##### SUPPLIED MATERIAL
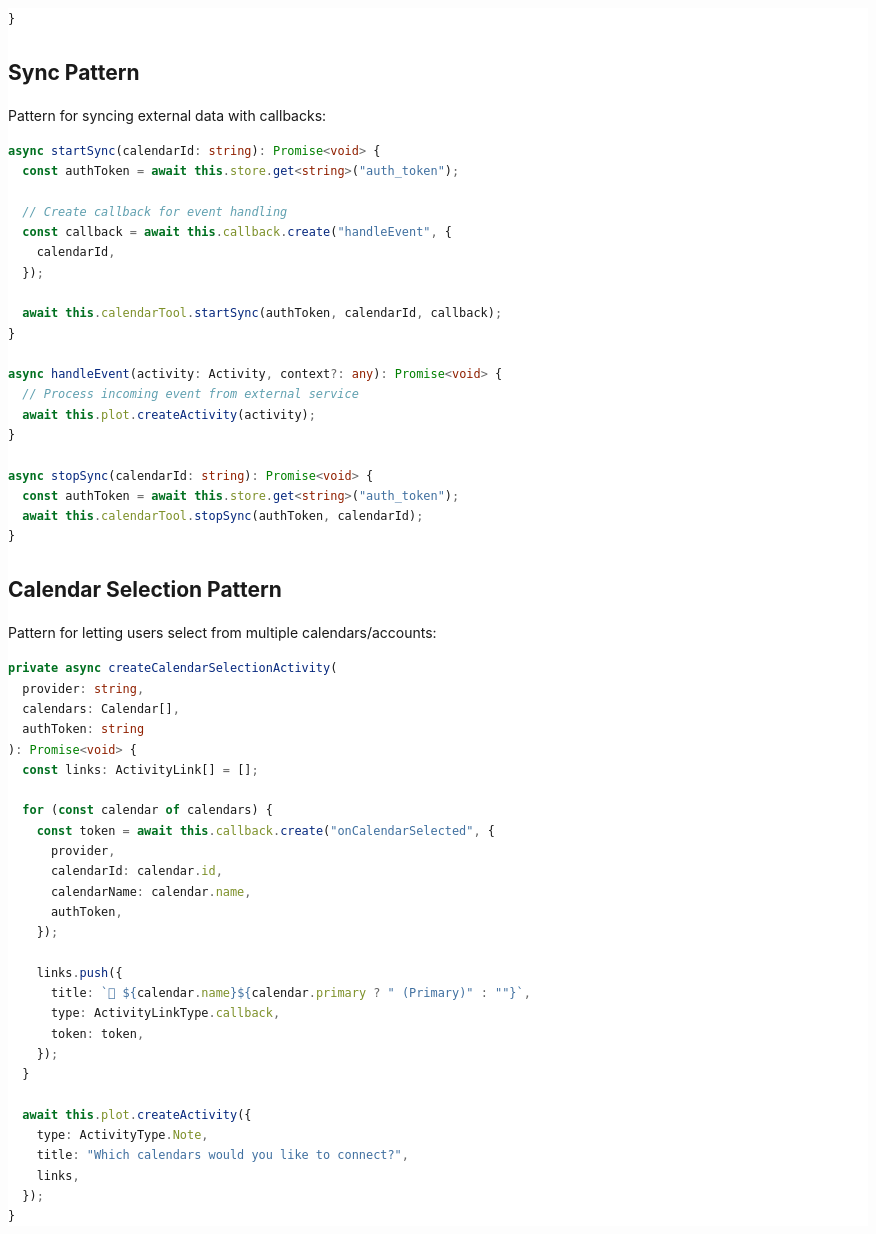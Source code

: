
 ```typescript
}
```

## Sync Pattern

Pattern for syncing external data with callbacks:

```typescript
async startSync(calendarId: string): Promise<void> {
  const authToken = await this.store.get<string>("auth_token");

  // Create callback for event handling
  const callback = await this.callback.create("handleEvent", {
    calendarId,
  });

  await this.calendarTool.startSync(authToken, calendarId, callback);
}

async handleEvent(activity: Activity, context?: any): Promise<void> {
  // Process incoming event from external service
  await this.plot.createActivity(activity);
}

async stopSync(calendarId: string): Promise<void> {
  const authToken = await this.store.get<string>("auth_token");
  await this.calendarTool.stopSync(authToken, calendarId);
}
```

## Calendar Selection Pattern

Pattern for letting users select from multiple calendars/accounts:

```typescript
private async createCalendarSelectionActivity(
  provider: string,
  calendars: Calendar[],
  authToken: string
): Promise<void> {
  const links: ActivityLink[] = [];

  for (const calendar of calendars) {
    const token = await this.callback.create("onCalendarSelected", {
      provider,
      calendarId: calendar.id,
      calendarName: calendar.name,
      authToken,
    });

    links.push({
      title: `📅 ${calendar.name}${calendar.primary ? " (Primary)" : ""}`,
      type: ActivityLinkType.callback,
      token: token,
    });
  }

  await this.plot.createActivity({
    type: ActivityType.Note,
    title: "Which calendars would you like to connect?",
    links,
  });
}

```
##########
* DIRECTIONS FOR THIS TASK:
Those lines of the records that contain the string "from" should be identified and copied.

* RESPONSE TO THIS TASK:
  // Process incoming event from external service
Pattern for letting users select from multiple calendars/accounts:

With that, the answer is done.